• **EXERCISE DETAILS**: When you write out the entries, keep every line exactly as it appears.

• **SUPPLIED ENTRIES**:

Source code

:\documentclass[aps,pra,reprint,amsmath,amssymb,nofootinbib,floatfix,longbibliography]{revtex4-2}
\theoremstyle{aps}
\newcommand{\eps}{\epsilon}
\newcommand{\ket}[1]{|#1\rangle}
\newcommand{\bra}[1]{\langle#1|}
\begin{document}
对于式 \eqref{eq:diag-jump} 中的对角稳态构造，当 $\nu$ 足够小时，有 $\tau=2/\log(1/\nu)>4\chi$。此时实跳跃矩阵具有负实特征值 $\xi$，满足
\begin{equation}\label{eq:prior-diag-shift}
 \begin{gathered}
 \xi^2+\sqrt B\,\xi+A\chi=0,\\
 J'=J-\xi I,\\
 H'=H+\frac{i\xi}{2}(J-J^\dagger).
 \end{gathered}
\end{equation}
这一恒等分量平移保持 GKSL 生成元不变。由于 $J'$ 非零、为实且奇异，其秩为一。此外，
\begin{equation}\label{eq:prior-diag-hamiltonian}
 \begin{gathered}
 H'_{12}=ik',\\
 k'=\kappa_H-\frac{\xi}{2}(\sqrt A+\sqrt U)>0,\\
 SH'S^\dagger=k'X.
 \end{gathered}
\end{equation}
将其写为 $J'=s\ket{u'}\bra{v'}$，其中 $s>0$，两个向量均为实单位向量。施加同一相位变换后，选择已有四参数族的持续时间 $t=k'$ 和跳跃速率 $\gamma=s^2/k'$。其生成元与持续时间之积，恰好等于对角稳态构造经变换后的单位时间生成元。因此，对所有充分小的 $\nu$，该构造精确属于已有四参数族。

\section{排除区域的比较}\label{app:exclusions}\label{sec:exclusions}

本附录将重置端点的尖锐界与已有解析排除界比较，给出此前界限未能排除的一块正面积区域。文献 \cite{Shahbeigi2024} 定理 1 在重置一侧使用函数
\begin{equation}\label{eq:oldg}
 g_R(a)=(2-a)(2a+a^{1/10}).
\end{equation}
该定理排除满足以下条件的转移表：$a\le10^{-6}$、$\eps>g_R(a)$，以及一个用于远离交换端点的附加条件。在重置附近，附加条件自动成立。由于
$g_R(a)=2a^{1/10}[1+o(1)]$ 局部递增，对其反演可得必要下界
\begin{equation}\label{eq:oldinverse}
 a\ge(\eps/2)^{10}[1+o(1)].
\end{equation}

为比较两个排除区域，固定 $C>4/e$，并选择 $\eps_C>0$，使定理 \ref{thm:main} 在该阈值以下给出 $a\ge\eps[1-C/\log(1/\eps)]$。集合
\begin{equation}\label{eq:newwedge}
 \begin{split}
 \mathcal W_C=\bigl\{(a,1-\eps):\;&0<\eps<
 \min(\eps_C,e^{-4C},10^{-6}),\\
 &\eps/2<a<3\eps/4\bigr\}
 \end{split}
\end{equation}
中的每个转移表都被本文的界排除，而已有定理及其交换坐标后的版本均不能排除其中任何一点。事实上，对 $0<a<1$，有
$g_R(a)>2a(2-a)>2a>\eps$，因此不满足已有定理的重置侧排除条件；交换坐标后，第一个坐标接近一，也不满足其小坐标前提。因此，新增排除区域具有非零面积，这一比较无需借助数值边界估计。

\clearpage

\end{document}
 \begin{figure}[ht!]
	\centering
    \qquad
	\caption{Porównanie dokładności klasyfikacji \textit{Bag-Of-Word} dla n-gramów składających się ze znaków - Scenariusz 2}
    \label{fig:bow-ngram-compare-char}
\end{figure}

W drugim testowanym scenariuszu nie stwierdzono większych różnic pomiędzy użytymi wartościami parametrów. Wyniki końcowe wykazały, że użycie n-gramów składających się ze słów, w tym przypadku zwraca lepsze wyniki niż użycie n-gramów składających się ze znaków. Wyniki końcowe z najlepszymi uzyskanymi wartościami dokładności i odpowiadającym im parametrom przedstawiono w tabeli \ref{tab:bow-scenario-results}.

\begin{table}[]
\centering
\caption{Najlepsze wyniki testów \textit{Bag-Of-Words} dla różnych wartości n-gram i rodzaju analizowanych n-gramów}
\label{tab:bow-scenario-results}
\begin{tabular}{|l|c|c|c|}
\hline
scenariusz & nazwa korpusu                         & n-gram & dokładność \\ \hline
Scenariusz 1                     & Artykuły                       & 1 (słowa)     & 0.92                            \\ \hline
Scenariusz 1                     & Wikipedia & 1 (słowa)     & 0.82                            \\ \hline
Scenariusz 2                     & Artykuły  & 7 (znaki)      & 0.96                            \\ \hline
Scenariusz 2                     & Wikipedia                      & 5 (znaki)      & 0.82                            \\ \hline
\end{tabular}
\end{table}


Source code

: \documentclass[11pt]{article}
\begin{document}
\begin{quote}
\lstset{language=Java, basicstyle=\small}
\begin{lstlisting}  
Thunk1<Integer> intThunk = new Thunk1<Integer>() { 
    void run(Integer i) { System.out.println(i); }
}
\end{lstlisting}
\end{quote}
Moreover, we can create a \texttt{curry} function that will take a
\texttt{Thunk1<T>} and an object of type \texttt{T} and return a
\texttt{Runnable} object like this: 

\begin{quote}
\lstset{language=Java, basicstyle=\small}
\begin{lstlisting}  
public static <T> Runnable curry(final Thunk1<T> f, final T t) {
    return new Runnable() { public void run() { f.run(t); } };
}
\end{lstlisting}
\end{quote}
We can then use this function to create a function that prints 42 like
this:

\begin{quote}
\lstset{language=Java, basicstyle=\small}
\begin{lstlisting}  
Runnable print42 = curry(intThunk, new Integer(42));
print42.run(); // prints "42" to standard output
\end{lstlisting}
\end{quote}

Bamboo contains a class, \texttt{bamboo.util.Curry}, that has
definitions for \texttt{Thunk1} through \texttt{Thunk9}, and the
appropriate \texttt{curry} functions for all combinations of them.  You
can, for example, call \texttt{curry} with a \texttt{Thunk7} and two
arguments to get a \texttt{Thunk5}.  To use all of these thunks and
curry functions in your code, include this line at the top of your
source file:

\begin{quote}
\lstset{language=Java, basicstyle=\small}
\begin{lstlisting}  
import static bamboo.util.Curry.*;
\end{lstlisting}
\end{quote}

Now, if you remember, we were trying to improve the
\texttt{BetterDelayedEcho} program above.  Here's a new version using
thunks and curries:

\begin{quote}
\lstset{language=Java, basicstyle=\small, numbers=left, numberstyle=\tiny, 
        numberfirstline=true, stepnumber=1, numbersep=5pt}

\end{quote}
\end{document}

• **EXERCISE SOLUTION**:
Source code

:\documentclass[aps,pra,reprint,amsmath,amssymb,nofootinbib,floatfix,longbibliography]{revtex4-2}
\theoremstyle{aps}
\newcommand{\eps}{\epsilon}
\newcommand{\ket}[1]{|#1\rangle}
\newcommand{\bra}[1]{\langle#1|}
\begin{document}
对于式 \eqref{eq:diag-jump} 中的对角稳态构造，当 $\nu$ 足够小时，有 $\tau=2/\log(1/\nu)>4\chi$。此时实跳跃矩阵具有负实特征值 $\xi$，满足
\begin{equation}\label{eq:prior-diag-shift}
 \begin{gathered}
 \xi^2+\sqrt B\,\xi+A\chi=0,\\
 J'=J-\xi I,\\
 H'=H+\frac{i\xi}{2}(J-J^\dagger).
 \end{gathered}
\end{equation}
这一恒等分量平移保持 GKSL 生成元不变。由于 $J'$ 非零、为实且奇异，其秩为一。此外，
\begin{equation}\label{eq:prior-diag-hamiltonian}
 \begin{gathered}
 H'_{12}=ik',\\
 k'=\kappa_H-\frac{\xi}{2}(\sqrt A+\sqrt U)>0,\\
 SH'S^\dagger=k'X.
 \end{gathered}
\end{equation}
将其写为 $J'=s\ket{u'}\bra{v'}$，其中 $s>0$，两个向量均为实单位向量。施加同一相位变换后，选择已有四参数族的持续时间 $t=k'$ 和跳跃速率 $\gamma=s^2/k'$。其生成元与持续时间之积，恰好等于对角稳态构造经变换后的单位时间生成元。因此，对所有充分小的 $\nu$，该构造精确属于已有四参数族。

\section{排除区域的比较}\label{app:exclusions}\label{sec:exclusions}

本附录将重置端点的尖锐界与已有解析排除界比较，给出此前界限未能排除的一块正面积区域。文献 \cite{Shahbeigi2024} 定理 1 在重置一侧使用函数
\begin{equation}\label{eq:oldg}
 g_R(a)=(2-a)(2a+a^{1/10}).
\end{equation}
该定理排除满足以下条件的转移表：$a\le10^{-6}$、$\eps>g_R(a)$，以及一个用于远离交换端点的附加条件。在重置附近，附加条件自动成立。由于
$g_R(a)=2a^{1/10}[1+o(1)]$ 局部递增，对其反演可得必要下界
\begin{equation}\label{eq:oldinverse}
 a\ge(\eps/2)^{10}[1+o(1)].
\end{equation}

为比较两个排除区域，固定 $C>4/e$，并选择 $\eps_C>0$，使定理 \ref{thm:main} 在该阈值以下给出 $a\ge\eps[1-C/\log(1/\eps)]$。集合
\begin{equation}\label{eq:newwedge}
 \begin{split}
 \mathcal W_C=\bigl\{(a,1-\eps):\;&0<\eps<
 \min(\eps_C,e^{-4C},10^{-6}),\\
 &\eps/2<a<3\eps/4\bigr\}
 \end{split}
\end{equation}
中的每个转移表都被本文的界排除，而已有定理及其交换坐标后的版本均不能排除其中任何一点。事实上，对 $0<a<1$，有
$g_R(a)>2a(2-a)>2a>\eps$，因此不满足已有定理的重置侧排除条件；交换坐标后，第一个坐标接近一，也不满足其小坐标前提。因此，新增排除区域具有非零面积，这一比较无需借助数值边界估计。

\clearpage

\end{document}
 \begin{figure}[ht!]
	\centering
    \qquad
	\caption{Porównanie dokładności klasyfikacji \textit{Bag-Of-Word} dla n-gramów składających się ze znaków - Scenariusz 2}
    \label{fig:bow-ngram-compare-char}
\end{figure}

W drugim testowanym scenariuszu nie stwierdzono większych różnic pomiędzy użytymi wartościami parametrów. Wyniki końcowe wykazały, że użycie n-gramów składających się ze słów, w tym przypadku zwraca lepsze wyniki niż użycie n-gramów składających się ze znaków. Wyniki końcowe z najlepszymi uzyskanymi wartościami dokładności i odpowiadającym im parametrom przedstawiono w tabeli \ref{tab:bow-scenario-results}.

\begin{table}[]
\centering
\caption{Najlepsze wyniki testów \textit{Bag-Of-Words} dla różnych wartości n-gram i rodzaju analizowanych n-gramów}
\label{tab:bow-scenario-results}
\begin{tabular}{|l|c|c|c|}
\hline
scenariusz & nazwa korpusu                         & n-gram & dokładność \\ \hline
Scenariusz 1                     & Artykuły                       & 1 (słowa)     & 0.92                            \\ \hline
Scenariusz 1                     & Wikipedia & 1 (słowa)     & 0.82                            \\ \hline
Scenariusz 2                     & Artykuły  & 7 (znaki)      & 0.96                            \\ \hline
Scenariusz 2                     & Wikipedia                      & 5 (znaki)      & 0.82                            \\ \hline
\end{tabular}
\end{table}


Source code

: \documentclass[11pt]{article}
\begin{document}
\begin{quote}
\lstset{language=Java, basicstyle=\small}
\begin{lstlisting}  
Thunk1<Integer> intThunk = new Thunk1<Integer>() { 
    void run(Integer i) { System.out.println(i); }
}
\end{lstlisting}
\end{quote}
Moreover, we can create a \texttt{curry} function that will take a
\texttt{Thunk1<T>} and an object of type \texttt{T} and return a
\texttt{Runnable} object like this: 

\begin{quote}
\lstset{language=Java, basicstyle=\small}
\begin{lstlisting}  
public static <T> Runnable curry(final Thunk1<T> f, final T t) {
    return new Runnable() { public void run() { f.run(t); } };
}
\end{lstlisting}
\end{quote}
We can then use this function to create a function that prints 42 like
this:

\begin{quote}
\lstset{language=Java, basicstyle=\small}
\begin{lstlisting}  
Runnable print42 = curry(intThunk, new Integer(42));
print42.run(); // prints "42" to standard output
\end{lstlisting}
\end{quote}

Bamboo contains a class, \texttt{bamboo.util.Curry}, that has
definitions for \texttt{Thunk1} through \texttt{Thunk9}, and the
appropriate \texttt{curry} functions for all combinations of them.  You
can, for example, call \texttt{curry} with a \texttt{Thunk7} and two
arguments to get a \texttt{Thunk5}.  To use all of these thunks and
curry functions in your code, include this line at the top of your
source file:

\begin{quote}
\lstset{language=Java, basicstyle=\small}
\begin{lstlisting}  
import static bamboo.util.Curry.*;
\end{lstlisting}
\end{quote}

Now, if you remember, we were trying to improve the
\texttt{BetterDelayedEcho} program above.  Here's a new version using
thunks and curries:

\begin{quote}
\lstset{language=Java, basicstyle=\small, numbers=left, numberstyle=\tiny, 
        numberfirstline=true, stepnumber=1, numbersep=5pt}

\end{quote}
\end{document}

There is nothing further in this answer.